| Problem to solve |
In the entries that follow, the first line to write out is the one containing "What if you", and the last is the one containing "- rpm monitoring". Reproduce that stretch exactly, with nothing before or after it.

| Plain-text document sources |
_ _ _ _ _

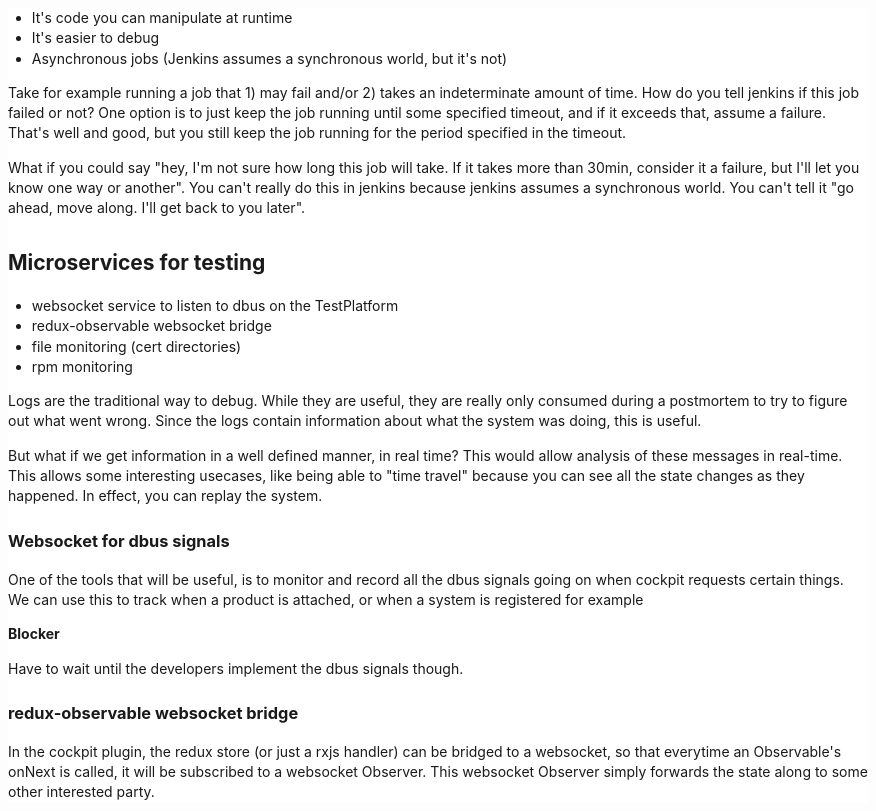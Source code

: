 - It's code you can manipulate at runtime
- It's easier to debug
- Asynchronous jobs (Jenkins assumes a synchronous world, but it's not)

Take for example running a job that 1) may fail and/or 2) takes an indeterminate amount of time.  How do you tell
jenkins if this job failed or not?  One option is to just keep the job running until some specified timeout, and
if it exceeds that, assume a failure.  That's well and good, but you still keep the job running for the period
specified in the timeout.

What if you could say "hey, I'm not sure how long this job will take.  If it takes more than 30min, consider it a
failure, but I'll let you know one way or another".  You can't really do this in jenkins because jenkins assumes
a synchronous world.  You can't tell it "go ahead, move along.  I'll get back to you later".

## Microservices for testing

- websocket service to listen to dbus on the TestPlatform
- redux-observable websocket bridge
- file monitoring (cert directories)
- rpm monitoring

Logs are the traditional way to debug.  While they are useful, they are really only consumed during a postmortem to
try to figure out what went wrong.  Since the logs contain information about what the system was doing, this is 
useful.

But what if we get information in a well defined manner, in real time?  This would allow analysis of these messages
in real-time.  This allows some interesting usecases, like being able to "time travel" because you can see all the
state changes as they happened.  In effect, you can replay the system.

### Websocket for dbus signals 

One of the tools that will be useful, is to monitor and record all the dbus signals going on when cockpit requests
certain things.  We can use this to track when a product is attached, or when a system is registered for example

**Blocker**

Have to wait until the developers implement the dbus signals though.

### redux-observable websocket bridge

In the cockpit plugin, the redux store (or just a rxjs handler) can be bridged to a websocket, so that everytime
an Observable's onNext is called, it will be subscribed to a websocket Observer.  This websocket Observer simply 
forwards the state along to some other interested party.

_ _ _ _ _

| Result for this exercise |
What if you could say "hey, I'm not sure how long this job will take.  If it takes more than 30min, consider it a
failure, but I'll let you know one way or another".  You can't really do this in jenkins because jenkins assumes
a synchronous world.  You can't tell it "go ahead, move along.  I'll get back to you later".

## Microservices for testing

- websocket service to listen to dbus on the TestPlatform
- redux-observable websocket bridge
- file monitoring (cert directories)
- rpm monitoring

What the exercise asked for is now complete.